The Oberliga Südwest () was the highest level of the German football league system in the southwest of Germany from 1945 until the formation of the Bundesliga in 1963. It covered the two states of Rhineland-Palatinate and Saarland.

Overview
The league was introduced as the highest level of football in the French occupation zone in 1945, replacing the Gauligas as such. As was the French occupation zone, the Oberliga was split into a northern and a southern zone. The northern zone continued till 1963 to form the Oberliga Südwest while the southern zone was integrated into the Oberliga Süd in 1950. Until then, the champion of the Oberliga was determined by a home-and-away final between the two group winners.

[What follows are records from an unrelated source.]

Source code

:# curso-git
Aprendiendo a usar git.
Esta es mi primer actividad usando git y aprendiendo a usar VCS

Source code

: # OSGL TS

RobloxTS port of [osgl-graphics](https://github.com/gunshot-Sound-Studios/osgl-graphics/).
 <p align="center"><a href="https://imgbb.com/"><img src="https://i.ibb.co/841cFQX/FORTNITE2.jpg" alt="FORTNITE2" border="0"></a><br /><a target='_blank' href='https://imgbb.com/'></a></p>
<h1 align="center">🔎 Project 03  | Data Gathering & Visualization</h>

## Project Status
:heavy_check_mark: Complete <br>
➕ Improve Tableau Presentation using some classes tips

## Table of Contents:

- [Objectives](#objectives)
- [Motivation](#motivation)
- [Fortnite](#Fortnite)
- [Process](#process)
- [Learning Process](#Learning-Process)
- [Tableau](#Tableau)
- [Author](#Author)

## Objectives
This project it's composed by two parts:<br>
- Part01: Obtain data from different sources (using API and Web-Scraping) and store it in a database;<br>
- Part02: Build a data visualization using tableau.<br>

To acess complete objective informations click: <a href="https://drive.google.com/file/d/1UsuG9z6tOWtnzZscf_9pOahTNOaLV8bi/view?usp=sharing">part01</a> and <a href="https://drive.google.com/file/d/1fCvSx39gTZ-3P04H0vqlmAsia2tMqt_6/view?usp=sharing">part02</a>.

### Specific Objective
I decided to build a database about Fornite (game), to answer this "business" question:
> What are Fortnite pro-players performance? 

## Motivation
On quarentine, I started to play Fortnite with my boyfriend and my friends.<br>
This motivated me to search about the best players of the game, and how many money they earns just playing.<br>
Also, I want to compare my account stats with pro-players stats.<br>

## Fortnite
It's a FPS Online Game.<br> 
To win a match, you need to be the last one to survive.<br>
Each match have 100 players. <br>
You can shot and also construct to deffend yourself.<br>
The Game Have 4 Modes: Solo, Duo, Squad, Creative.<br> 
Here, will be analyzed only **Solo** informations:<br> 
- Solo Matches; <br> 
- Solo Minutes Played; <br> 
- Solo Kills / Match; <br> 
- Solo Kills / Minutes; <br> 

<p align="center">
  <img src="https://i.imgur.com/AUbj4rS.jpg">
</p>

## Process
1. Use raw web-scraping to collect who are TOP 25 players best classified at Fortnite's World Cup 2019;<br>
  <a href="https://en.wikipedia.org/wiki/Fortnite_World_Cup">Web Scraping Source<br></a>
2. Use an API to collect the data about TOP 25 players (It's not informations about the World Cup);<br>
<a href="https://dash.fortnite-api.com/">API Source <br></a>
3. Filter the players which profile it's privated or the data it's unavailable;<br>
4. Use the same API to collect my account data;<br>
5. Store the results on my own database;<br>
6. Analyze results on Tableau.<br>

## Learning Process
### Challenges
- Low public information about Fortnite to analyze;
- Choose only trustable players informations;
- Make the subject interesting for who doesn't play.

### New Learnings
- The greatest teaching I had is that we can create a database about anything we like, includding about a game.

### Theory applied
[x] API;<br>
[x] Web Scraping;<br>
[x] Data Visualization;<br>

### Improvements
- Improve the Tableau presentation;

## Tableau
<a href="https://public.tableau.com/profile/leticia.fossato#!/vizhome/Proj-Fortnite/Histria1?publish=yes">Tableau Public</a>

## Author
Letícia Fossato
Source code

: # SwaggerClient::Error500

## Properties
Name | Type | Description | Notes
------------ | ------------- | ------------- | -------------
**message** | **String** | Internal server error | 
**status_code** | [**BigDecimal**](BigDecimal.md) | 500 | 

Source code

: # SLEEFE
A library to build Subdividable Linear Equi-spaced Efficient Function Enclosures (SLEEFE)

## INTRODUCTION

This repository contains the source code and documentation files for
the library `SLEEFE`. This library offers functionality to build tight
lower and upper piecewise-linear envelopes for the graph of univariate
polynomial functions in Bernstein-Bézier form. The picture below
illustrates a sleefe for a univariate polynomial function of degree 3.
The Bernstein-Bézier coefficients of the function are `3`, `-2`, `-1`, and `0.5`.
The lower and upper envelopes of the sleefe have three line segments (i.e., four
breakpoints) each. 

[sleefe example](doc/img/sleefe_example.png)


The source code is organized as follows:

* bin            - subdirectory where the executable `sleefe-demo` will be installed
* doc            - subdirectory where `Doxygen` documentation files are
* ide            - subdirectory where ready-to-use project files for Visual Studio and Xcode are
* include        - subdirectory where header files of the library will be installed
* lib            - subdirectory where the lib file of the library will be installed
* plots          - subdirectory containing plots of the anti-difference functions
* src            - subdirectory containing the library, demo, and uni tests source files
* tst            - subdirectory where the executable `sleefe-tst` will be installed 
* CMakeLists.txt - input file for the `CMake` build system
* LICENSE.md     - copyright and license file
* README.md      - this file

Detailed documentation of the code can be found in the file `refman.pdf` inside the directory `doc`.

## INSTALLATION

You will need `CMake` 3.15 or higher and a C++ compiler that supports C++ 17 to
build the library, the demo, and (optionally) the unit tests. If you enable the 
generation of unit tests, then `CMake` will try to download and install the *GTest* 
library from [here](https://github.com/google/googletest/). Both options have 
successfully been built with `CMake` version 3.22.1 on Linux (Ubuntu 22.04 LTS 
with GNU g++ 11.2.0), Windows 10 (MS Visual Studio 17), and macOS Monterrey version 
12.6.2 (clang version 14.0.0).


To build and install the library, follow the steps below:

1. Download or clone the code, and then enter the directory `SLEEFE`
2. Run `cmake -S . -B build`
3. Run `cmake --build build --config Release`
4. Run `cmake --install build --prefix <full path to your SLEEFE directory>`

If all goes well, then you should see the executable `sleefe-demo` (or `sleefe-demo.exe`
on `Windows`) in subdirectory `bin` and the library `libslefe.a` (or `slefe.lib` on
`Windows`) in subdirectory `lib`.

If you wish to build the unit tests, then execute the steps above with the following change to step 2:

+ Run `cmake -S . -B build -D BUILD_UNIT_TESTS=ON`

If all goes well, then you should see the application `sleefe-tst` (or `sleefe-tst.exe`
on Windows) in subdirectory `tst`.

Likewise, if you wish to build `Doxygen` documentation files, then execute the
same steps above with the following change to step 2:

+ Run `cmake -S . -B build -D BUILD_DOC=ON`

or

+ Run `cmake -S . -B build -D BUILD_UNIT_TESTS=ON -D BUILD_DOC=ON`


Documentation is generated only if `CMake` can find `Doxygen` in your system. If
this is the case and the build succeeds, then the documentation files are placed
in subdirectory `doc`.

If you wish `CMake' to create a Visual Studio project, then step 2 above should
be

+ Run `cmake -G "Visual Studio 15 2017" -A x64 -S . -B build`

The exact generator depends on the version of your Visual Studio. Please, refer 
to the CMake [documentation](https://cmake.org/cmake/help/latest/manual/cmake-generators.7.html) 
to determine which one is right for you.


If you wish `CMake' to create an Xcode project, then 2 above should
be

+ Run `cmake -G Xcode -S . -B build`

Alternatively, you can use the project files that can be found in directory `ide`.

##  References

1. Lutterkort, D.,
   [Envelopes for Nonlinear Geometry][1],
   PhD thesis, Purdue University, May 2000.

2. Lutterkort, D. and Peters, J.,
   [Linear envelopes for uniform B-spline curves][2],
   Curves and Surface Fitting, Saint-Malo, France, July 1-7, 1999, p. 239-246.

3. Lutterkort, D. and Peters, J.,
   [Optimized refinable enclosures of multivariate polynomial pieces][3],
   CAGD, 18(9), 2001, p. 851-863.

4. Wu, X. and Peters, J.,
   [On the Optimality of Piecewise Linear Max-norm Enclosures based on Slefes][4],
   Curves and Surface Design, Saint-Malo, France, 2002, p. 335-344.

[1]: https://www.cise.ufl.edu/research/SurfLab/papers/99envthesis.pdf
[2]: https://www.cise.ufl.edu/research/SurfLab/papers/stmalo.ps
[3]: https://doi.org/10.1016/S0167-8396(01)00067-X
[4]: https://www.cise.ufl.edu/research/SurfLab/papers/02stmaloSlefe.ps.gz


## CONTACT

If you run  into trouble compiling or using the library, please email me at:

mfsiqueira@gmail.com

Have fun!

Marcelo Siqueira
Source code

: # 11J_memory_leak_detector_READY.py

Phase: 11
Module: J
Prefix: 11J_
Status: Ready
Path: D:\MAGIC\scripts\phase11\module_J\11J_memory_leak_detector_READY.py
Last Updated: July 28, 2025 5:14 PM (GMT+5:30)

The clubs in the Oberliga Süd came from the following Gauligas:
 Gauliga Westmark
 Gauliga Moselland
 Gauliga Baden (southern half only)

In addition to the Oberliga Südwest, four other Oberligas were formed in Germany in the 1940s.

Oberliga West (formed in 1947)
Oberliga Nord (formed in 1947)
Oberliga Berlin (formed in 1945, originally with clubs from west and east Berlin)
Oberliga Süd (formed in 1945)

Next to the Oberliga Berlin, the Oberliga Südwest was the smallest of the five Oberligas. Considering this, it is still impressive that it won two German titles through the 1. FC Kaiserslautern, led by the German captain Fritz Walter, still a legend in Kaiserslautern and Germany.

Set below the Oberliga were originally the Amateurligas. In 1951 the 2. Oberliga Südwest was formed to fit in between.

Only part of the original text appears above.